When Crimson got back together a couple years later, it was supposed to have benefitted from the lessons of the ProjeKcts (there were three others, I've got recordings) and I was greatly looking forward to it. A new leap forward. This was the band after all that had recorded in The Court Of The Crimson King, Red, and Discipline, three radically different albums that had all pointed towards an exciting future that few other bands have still caught up on, all these years later.
Instead, they pooted forth some piece of dreck called The Construction Of Light, easily the most pointless and unlistenable SHITSTORM Fripp & The Boys had ever inflicted on the general public, with a complete disregard for the excitement and power I'd witnessed one night in Febuary 1998 in Nashville, badly produced with a rhythm section that really should know better than to be thar boring while Fripp recycles 30-year old riffs.
Actually, it's a bit better than that and doesn't bother me as much now as it did at the time, but I still regard it as Crimso's worst album, and my relationship with their output since then has suffered, even though the next album (The Power To Believe, just had it on tonight) is really not a bad thing at all.
I'll never forget that night. Maybe 40 feet from Fripp, watching him tear Hubble-photo-sized holes into the space-time continuum with a twisted glee, spending as much time shaking my head and laughing as anything else, walking out of The Cannery afterwards with my brain cells reorganized while Soundscapes fluttered over the PA and the house PA played...
"Won't you take me to
Funkytown?"
It had been playing when I walked in before the gig, and there it was again. Funkytown. Fucking FUNKYTOWN. Bookending ProjeKct Two. Never in my life will I ever be able to turn the station when I hear some shithead DJ put on Funkytown, because now that song has Special Meaning to me, and someday, someway, I will crank my Fender through a Big Muff and blast out some fuzzed-out Fripp-esque psychosis on top of MY version of Funkytown, (hopefully recast as some kind of metallic anal-fuckfest, with Wetton-sized bass, and guitar tones that would make Trent Reznor crawl into fetal position and beg for his Mommy) because goddammit, why the fuck NOT?

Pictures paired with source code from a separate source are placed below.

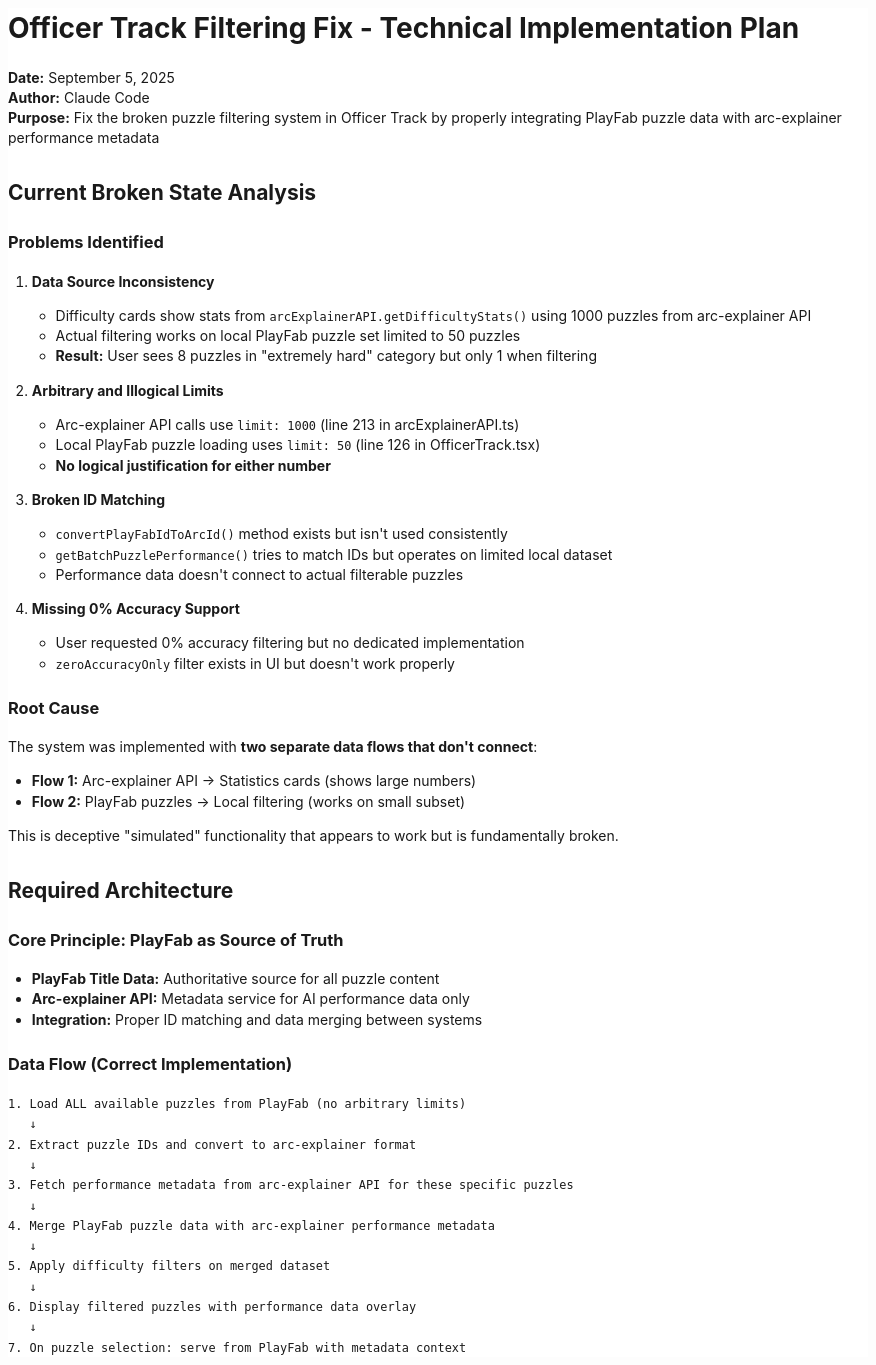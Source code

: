 # Officer Track Filtering Fix - Technical Implementation Plan

**Date:** September 5, 2025  
**Author:** Claude Code  
**Purpose:** Fix the broken puzzle filtering system in Officer Track by properly integrating PlayFab puzzle data with arc-explainer performance metadata

## Current Broken State Analysis

### Problems Identified

1. **Data Source Inconsistency**
   - Difficulty cards show stats from `arcExplainerAPI.getDifficultyStats()` using 1000 puzzles from arc-explainer API
   - Actual filtering works on local PlayFab puzzle set limited to 50 puzzles
   - **Result:** User sees 8 puzzles in "extremely hard" category but only 1 when filtering

2. **Arbitrary and Illogical Limits**
   - Arc-explainer API calls use `limit: 1000` (line 213 in arcExplainerAPI.ts)
   - Local PlayFab puzzle loading uses `limit: 50` (line 126 in OfficerTrack.tsx)
   - **No logical justification for either number**

3. **Broken ID Matching**
   - `convertPlayFabIdToArcId()` method exists but isn't used consistently
   - `getBatchPuzzlePerformance()` tries to match IDs but operates on limited local dataset
   - Performance data doesn't connect to actual filterable puzzles

4. **Missing 0% Accuracy Support**
   - User requested 0% accuracy filtering but no dedicated implementation
   - `zeroAccuracyOnly` filter exists in UI but doesn't work properly

### Root Cause

The system was implemented with **two separate data flows that don't connect**:
- **Flow 1:** Arc-explainer API → Statistics cards (shows large numbers)
- **Flow 2:** PlayFab puzzles → Local filtering (works on small subset)

This is deceptive "simulated" functionality that appears to work but is fundamentally broken.

## Required Architecture

### Core Principle: PlayFab as Source of Truth

- **PlayFab Title Data:** Authoritative source for all puzzle content
- **Arc-explainer API:** Metadata service for AI performance data only
- **Integration:** Proper ID matching and data merging between systems

### Data Flow (Correct Implementation)

```
1. Load ALL available puzzles from PlayFab (no arbitrary limits)
   ↓
2. Extract puzzle IDs and convert to arc-explainer format
   ↓  
3. Fetch performance metadata from arc-explainer API for these specific puzzles
   ↓
4. Merge PlayFab puzzle data with arc-explainer performance metadata
   ↓
5. Apply difficulty filters on merged dataset
   ↓
6. Display filtered puzzles with performance data overlay
   ↓
7. On puzzle selection: serve from PlayFab with metadata context
```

Robert Fripp, you are my hero. One of 'em, anyway. Shine on brightly, and may your lark's tongues always be soaked in aspic.
Love,
Dougie
posted by: eraserhead667 (reply)
post date: 09.12.06 (10:50 pm)
reply to LadyG:
I just wrote an email to the drummer from the band here laying out what I want to do up north until the end of the year. As far as starting anything after that, I'm just sticking with these guys right now - the sad fact right now is that I'm fucking broke and need to have a band that PAYS, and nothing that is really truly close to my heart is EVER going to pay, especially not in a culturally-retarded shithole like the Midwest. Eventually when I manage to work time constraints out, I'll have this ridiculous band I dream about, and we can never play outside of our basements but maybe record some shit and sell it online - about the only way I'll ever get to do these things that I really want to do. But If I'm gonna get PAID to play bass, I'm gonna be playing Play That Funky Music White Boy and All Right Now for the rest of my fucking life, and I've pretty much accepted that. Not thrilled about it, but I've accepted it. I mean, hey, it beats the fuck out of making 8 bucks an hour in a goddamn warehouse.
Katie is great. I had dinner with her and her mom last night. Her first day of kindergarten went well. And I'm gonna steal a pic from Sheryl and post it here soon - my girl ROCKS.
I'll look into runied's site, I haven't read his blog in eons.
I'll send you a link to something of me.